TASK DESCRIPTION. Return only what lies between the first line of the entries and the line containing "- Workload Balancer", both lines included.

========================================================================

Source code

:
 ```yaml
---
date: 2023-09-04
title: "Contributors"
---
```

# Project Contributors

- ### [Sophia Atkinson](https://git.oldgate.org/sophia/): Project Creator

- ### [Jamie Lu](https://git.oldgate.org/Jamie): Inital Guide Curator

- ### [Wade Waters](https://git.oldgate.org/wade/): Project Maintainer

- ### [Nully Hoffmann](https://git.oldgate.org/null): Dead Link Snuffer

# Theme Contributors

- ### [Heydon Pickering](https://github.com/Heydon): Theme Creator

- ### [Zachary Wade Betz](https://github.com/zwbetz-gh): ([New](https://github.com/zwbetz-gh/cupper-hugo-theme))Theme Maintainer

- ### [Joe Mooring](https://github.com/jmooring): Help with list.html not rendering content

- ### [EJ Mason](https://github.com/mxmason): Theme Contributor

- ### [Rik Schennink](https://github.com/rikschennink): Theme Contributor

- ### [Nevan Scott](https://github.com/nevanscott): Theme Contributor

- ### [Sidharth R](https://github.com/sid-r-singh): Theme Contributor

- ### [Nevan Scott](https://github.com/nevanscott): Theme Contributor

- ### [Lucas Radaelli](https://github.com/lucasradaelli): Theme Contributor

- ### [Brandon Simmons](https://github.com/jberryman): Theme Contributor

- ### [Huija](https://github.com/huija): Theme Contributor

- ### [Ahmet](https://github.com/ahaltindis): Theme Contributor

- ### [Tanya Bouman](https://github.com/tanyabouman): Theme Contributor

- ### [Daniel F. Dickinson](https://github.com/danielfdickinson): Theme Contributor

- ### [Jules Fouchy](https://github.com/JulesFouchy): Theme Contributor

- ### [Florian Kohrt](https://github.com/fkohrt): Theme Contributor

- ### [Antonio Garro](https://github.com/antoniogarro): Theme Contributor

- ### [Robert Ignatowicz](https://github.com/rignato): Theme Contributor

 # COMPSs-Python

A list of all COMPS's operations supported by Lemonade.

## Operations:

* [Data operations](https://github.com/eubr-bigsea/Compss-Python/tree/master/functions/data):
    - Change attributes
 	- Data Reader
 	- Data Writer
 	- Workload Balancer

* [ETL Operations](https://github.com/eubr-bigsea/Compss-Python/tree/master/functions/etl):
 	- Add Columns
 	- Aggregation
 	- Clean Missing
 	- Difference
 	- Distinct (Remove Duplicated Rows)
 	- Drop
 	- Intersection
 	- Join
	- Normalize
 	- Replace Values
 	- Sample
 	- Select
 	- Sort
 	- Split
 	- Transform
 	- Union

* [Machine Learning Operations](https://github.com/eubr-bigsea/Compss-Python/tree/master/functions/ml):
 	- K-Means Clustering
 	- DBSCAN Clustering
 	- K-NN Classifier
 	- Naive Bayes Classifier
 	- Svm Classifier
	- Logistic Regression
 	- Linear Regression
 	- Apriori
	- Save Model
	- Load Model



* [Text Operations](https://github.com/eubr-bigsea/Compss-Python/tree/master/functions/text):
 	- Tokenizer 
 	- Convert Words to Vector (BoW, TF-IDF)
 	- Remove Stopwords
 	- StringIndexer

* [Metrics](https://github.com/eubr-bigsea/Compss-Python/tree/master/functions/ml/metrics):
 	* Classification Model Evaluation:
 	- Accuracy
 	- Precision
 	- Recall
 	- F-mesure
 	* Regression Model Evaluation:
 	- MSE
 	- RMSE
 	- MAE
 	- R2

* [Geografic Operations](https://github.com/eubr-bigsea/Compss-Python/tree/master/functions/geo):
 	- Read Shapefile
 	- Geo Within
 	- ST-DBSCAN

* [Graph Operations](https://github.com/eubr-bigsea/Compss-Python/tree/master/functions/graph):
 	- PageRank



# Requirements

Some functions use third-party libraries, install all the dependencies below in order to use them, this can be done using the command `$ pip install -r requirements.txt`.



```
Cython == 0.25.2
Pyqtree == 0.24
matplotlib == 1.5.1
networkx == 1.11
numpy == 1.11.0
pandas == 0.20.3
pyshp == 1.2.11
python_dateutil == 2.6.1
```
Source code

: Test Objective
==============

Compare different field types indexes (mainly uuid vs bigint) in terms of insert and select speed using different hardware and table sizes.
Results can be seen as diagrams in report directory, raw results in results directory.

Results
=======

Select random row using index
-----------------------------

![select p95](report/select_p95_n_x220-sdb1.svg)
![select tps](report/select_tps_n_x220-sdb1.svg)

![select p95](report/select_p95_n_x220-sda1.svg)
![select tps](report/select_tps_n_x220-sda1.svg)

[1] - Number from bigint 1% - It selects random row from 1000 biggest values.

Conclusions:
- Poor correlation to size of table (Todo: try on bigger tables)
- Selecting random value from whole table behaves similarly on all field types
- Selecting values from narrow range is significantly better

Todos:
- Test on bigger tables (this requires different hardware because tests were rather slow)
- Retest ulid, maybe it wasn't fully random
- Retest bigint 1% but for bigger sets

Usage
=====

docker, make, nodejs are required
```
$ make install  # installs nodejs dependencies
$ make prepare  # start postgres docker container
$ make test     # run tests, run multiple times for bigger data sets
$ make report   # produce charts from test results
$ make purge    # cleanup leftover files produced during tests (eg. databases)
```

========================================================================

WRITTEN RESPONSE.
Source code

:
 ```yaml
---
date: 2023-09-04
title: "Contributors"
---
```

# Project Contributors

- ### [Sophia Atkinson](https://git.oldgate.org/sophia/): Project Creator

- ### [Jamie Lu](https://git.oldgate.org/Jamie): Inital Guide Curator

- ### [Wade Waters](https://git.oldgate.org/wade/): Project Maintainer

- ### [Nully Hoffmann](https://git.oldgate.org/null): Dead Link Snuffer

# Theme Contributors

- ### [Heydon Pickering](https://github.com/Heydon): Theme Creator

- ### [Zachary Wade Betz](https://github.com/zwbetz-gh): ([New](https://github.com/zwbetz-gh/cupper-hugo-theme))Theme Maintainer

- ### [Joe Mooring](https://github.com/jmooring): Help with list.html not rendering content

- ### [EJ Mason](https://github.com/mxmason): Theme Contributor

- ### [Rik Schennink](https://github.com/rikschennink): Theme Contributor

- ### [Nevan Scott](https://github.com/nevanscott): Theme Contributor

- ### [Sidharth R](https://github.com/sid-r-singh): Theme Contributor

- ### [Nevan Scott](https://github.com/nevanscott): Theme Contributor

- ### [Lucas Radaelli](https://github.com/lucasradaelli): Theme Contributor

- ### [Brandon Simmons](https://github.com/jberryman): Theme Contributor

- ### [Huija](https://github.com/huija): Theme Contributor

- ### [Ahmet](https://github.com/ahaltindis): Theme Contributor

- ### [Tanya Bouman](https://github.com/tanyabouman): Theme Contributor

- ### [Daniel F. Dickinson](https://github.com/danielfdickinson): Theme Contributor

- ### [Jules Fouchy](https://github.com/JulesFouchy): Theme Contributor

- ### [Florian Kohrt](https://github.com/fkohrt): Theme Contributor

- ### [Antonio Garro](https://github.com/antoniogarro): Theme Contributor

- ### [Robert Ignatowicz](https://github.com/rignato): Theme Contributor

 # COMPSs-Python

A list of all COMPS's operations supported by Lemonade.

## Operations:

* [Data operations](https://github.com/eubr-bigsea/Compss-Python/tree/master/functions/data):
    - Change attributes
 	- Data Reader
 	- Data Writer
 	- Workload Balancer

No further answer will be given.